En Sudamérica, Estados
Unidos perdió la iniciativa económica y la geopolítica a manos de China y
Brasil, respectivamente. No se trata de que ya no juegue ningún papel en la
región, porque sigue siendo la potencia dominante, sino del nuevo papel que
tienen ahora sus competidores. De la mano de la sólida alianza entre
Argentina y Brasil, se está construyendo una nueva realidad regional, que se
caracteriza por una mayor cohesión entre los 12 países sudamericanos que se
han dotado de instrumentos económicos, políticos y militares para caminar
hacia una completa integración.
Juan Manuel Santos, el
sucesor de Uribe, ex ministro de Defensa y miembro de una de las más
destacadas familias de la oligarquía colombiana, ha sabido leer los nuevos
vientos que soplan en la región y en el mundo. No es menos derechista que
Uribe. Fue quien dio la orden de bombardear el campamento de Raúl Reyes en
Ecuador y el responsable directo de los “falsos positivos”, esos
centenares de jóvenes asesinados y presentados como bajas de la guerrilla por
parte del ejército. Fue y seguirá siendo un fiel aliado de Washington y
combatirá a la guerrilla hasta exterminarla.

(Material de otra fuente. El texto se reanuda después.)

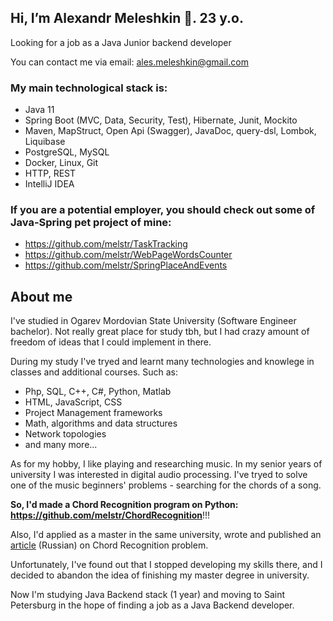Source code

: ## Hi, I’m Alexandr Meleshkin 👋. 23 y.o.

Looking for a job as a Java Junior backend developer

You can contact me via email: ales.meleshkin@gmail.com

### My main technological stack is:
- Java 11
- Spring Boot (MVC, Data, Security, Test), Hibernate, Junit, Mockito
- Maven, MapStruct, Open Api (Swagger), JavaDoc, query-dsl, Lombok, Liquibase
- PostgreSQL, MySQL
- Docker, Linux, Git
- HTTP, REST
- IntelliJ IDEA


### If you are a potential employer, you should check out some of Java-Spring pet project of mine:
- https://github.com/melstr/TaskTracking
- https://github.com/melstr/WebPageWordsCounter
- https://github.com/melstr/SpringPlaceAndEvents

## About me
I've studied in Ogarev Mordovian State University (Software Engineer bachelor). Not really great place for study tbh, but I had crazy amount of freedom of ideas that
I could implement in there.

During my study I've tryed and learnt many technologies and knowlege in classes and additional courses. Such as:
- Php, SQL, C++, C#, Python, Matlab
- HTML, JavaScript, CSS
- Project Management frameworks
- Math, algorithms and data structures
- Network topologies
- and many more...

As for my hobby, I like playing and researching music. In my senior years of university I was interested in digital audio processing. I've tryed to solve one of
the music beginners' problems - searching for the chords of a song.

**So, I'd made a Chord Recognition program on Python: https://github.com/melstr/ChordRecognition**!!!

Also, I'd applied as a master in the same university, wrote and published an [article](http://journal.mrsu.ru/wp-content/uploads/2021/11/10.-statyafirsovameleshkin.pdf) (Russian) 
on Chord Recognition problem. 

Unfortunately, I've found out that I stopped developing my skills there, and I decided to abandon the idea of finishing my master degree in university.

Now I'm studying Java Backend stack (1 year) and moving to Saint Petersburg in the hope of finding a job as a Java Backend developer.

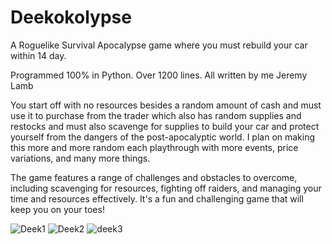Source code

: # Deekokolypse
A Roguelike Survival Apocalypse game where you must rebuild your car within 14 day. 

Programmed 100% in Python. Over 1200 lines. All written by me Jeremy Lamb

You start off with no resources besides a random amount of cash and must use it to purchase from the trader which also has random supplies and restocks and must 
also scavenge for supplies to build your car and protect yourself from the dangers of the post-apocalyptic world. I plan on making this more and more random each 
playthrough with more events, price variations, and many more things.


The game features a range of challenges and obstacles to overcome, including scavenging for resources, fighting off raiders, and managing your time and resources
effectively. It's a fun and challenging game that will keep you on your toes!



![Deek1](https://user-images.githubusercontent.com/103245650/232601571-518bca0a-1f02-4766-9a74-abe225fcb69e.png)
![Deek2](https://user-images.githubusercontent.com/103245650/232601581-c89976e0-d9a1-4bde-9138-3f18753621ab.png)
![deek3](https://user-images.githubusercontent.com/103245650/232601591-0b5b3f2d-d3d8-4aa8-b0fd-d39be551ed22.png)
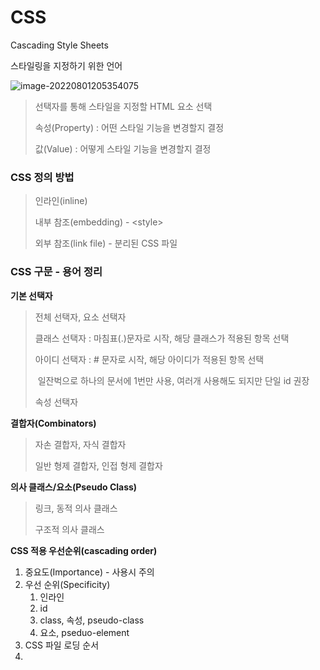 # CSS

Cascading Style Sheets

스타일링을 지정하기 위한 언어

![image-20220801205354075](C:\Users\user\AppData\Roaming\Typora\typora-user-images\image-20220801205354075.png)

> 선택자를 통해 스타일을 지정할 HTML 요소 선택
>
> 속성(Property) : 어떤 스타일 기능을 변경할지 결정
>
> 값(Value) : 어떻게 스타일 기능을 변경할지 결정

### CSS 정의 방법

> 인라인(inline)
>
> 내부 참조(embedding) - \<style>
>
> 외부 참조(link file) - 분리된 CSS 파일

### CSS 구문 - 용어 정리

**기본 선택자**

> 전체 선택자, 요소 선택자
>
> 클래스 선택자 : 마침표(.)문자로 시작, 해당 클래스가 적용된 항목 선택
>
> 아이디 선택자 : # 문자로 시작, 해당 아이디가 적용된 항목 선택
>
> ​							일잔벅으로 하나의 문서에 1번만 사용, 여러개 사용해도 되지만 단일 id 권장
>
> 속성 선택자

**결합자(Combinators)**

> 자손 결합자, 자식 결합자
>
> 일반 형제 결합자, 인접 형제 결합자

**의사 클래스/요소(Pseudo Class)**

> 링크, 동적 의사 클래스
>
> 구조적 의사 클래스

**CSS 적용 우선순위(cascading order)**

1. 중요도(Importance) - 사용시 주의
2. 우선 순위(Specificity)
   1. 인라인
   2. id
   3. class, 속성, pseudo-class
   4. 요소, pseduo-element
3. CSS 파일 로딩 순서
4. 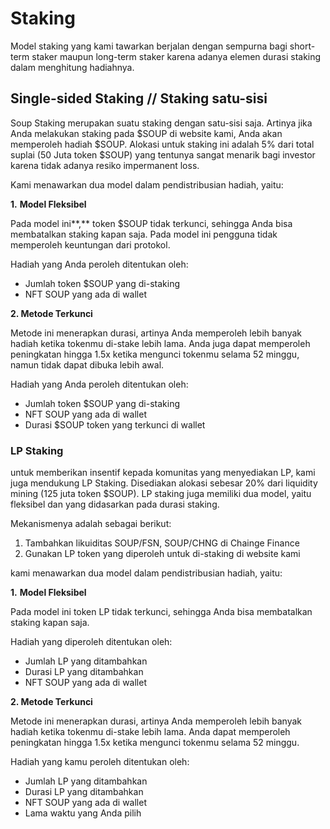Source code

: # Staking

Model staking yang kami tawarkan berjalan dengan sempurna bagi short-term staker maupun long-term staker karena adanya elemen durasi staking dalam menghitung hadiahnya.

## **Single-sided Staking // Staking satu-sisi**

Soup Staking merupakan suatu staking dengan satu-sisi saja. Artinya jika Anda melakukan staking pada $SOUP di website kami, Anda akan memperoleh hadiah $SOUP. Alokasi untuk staking ini adalah 5% dari total suplai (50 Juta token $SOUP) yang tentunya sangat menarik bagi investor karena tidak adanya resiko impermanent loss.

Kami menawarkan dua model dalam pendistribusian hadiah, yaitu:

**1.** **Model Fleksibel**

Pada model ini**,** token $SOUP tidak terkunci, sehingga Anda bisa membatalkan staking kapan saja. Pada model ini pengguna tidak memperoleh keuntungan dari protokol.

Hadiah yang Anda peroleh ditentukan oleh:

* Jumlah token $SOUP yang di-staking
* NFT SOUP yang ada di wallet

**2. Metode Terkunci**

Metode ini menerapkan durasi, artinya Anda memperoleh lebih banyak hadiah ketika tokenmu di-stake lebih lama. Anda juga dapat memperoleh peningkatan hingga 1.5x ketika mengunci tokenmu selama 52 minggu, namun tidak dapat dibuka lebih awal.

Hadiah yang Anda peroleh ditentukan oleh:

* Jumlah token $SOUP yang di-staking
* NFT SOUP yang ada di wallet
* Durasi $SOUP token yang terkunci di wallet

### LP Staking

untuk memberikan insentif kepada komunitas yang menyediakan LP, kami juga mendukung LP Staking. Disediakan alokasi sebesar 20% dari liquidity mining (125 juta token $SOUP). LP staking juga memiliki dua model, yaitu fleksibel dan yang didasarkan pada durasi staking.

Mekanismenya adalah sebagai berikut:

1. Tambahkan likuiditas SOUP/FSN, SOUP/CHNG di Chainge Finance
2. Gunakan LP token yang diperoleh untuk di-staking di website kami

kami menawarkan dua model dalam pendistribusian hadiah, yaitu:

**1.** **Model Fleksibel**

Pada model ini token LP tidak terkunci, sehingga Anda bisa membatalkan staking kapan saja.

Hadiah yang diperoleh ditentukan oleh:

* Jumlah LP yang ditambahkan
* Durasi LP yang ditambahkan
* NFT SOUP yang ada di wallet

**2. Metode Terkunci**

Metode ini menerapkan durasi, artinya Anda memperoleh lebih banyak hadiah ketika tokenmu di-stake lebih lama. Anda dapat memperoleh peningkatan hingga 1.5x ketika mengunci tokenmu selama 52 minggu.

Hadiah yang kamu peroleh ditentukan oleh:

* Jumlah LP yang ditambahkan
* Durasi LP yang ditambahkan
* NFT SOUP yang ada di wallet
* Lama waktu yang Anda pilih&#x20;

Sin embargo, Santos no puede
seguir la misma política de Uribe. La centralidad que tuvo la guerra durante
los dos gobiernos anteriores se trasladará, a partir del 7 de agosto, a la
economía. Las razones son simples. La guerrilla no es ya una amenaza para la
estabilidad del Estado ni para la gobernabilidad. Ha sido diezmada y está en
una fase de agudo repliegue como nunca lo estuvo en casi cinco décadas. Para
asegurar el poder de las clases dominantes, ahora debe apelar al crecimiento
económico para edificar las bases de largo plazo de la deseada estabilidad.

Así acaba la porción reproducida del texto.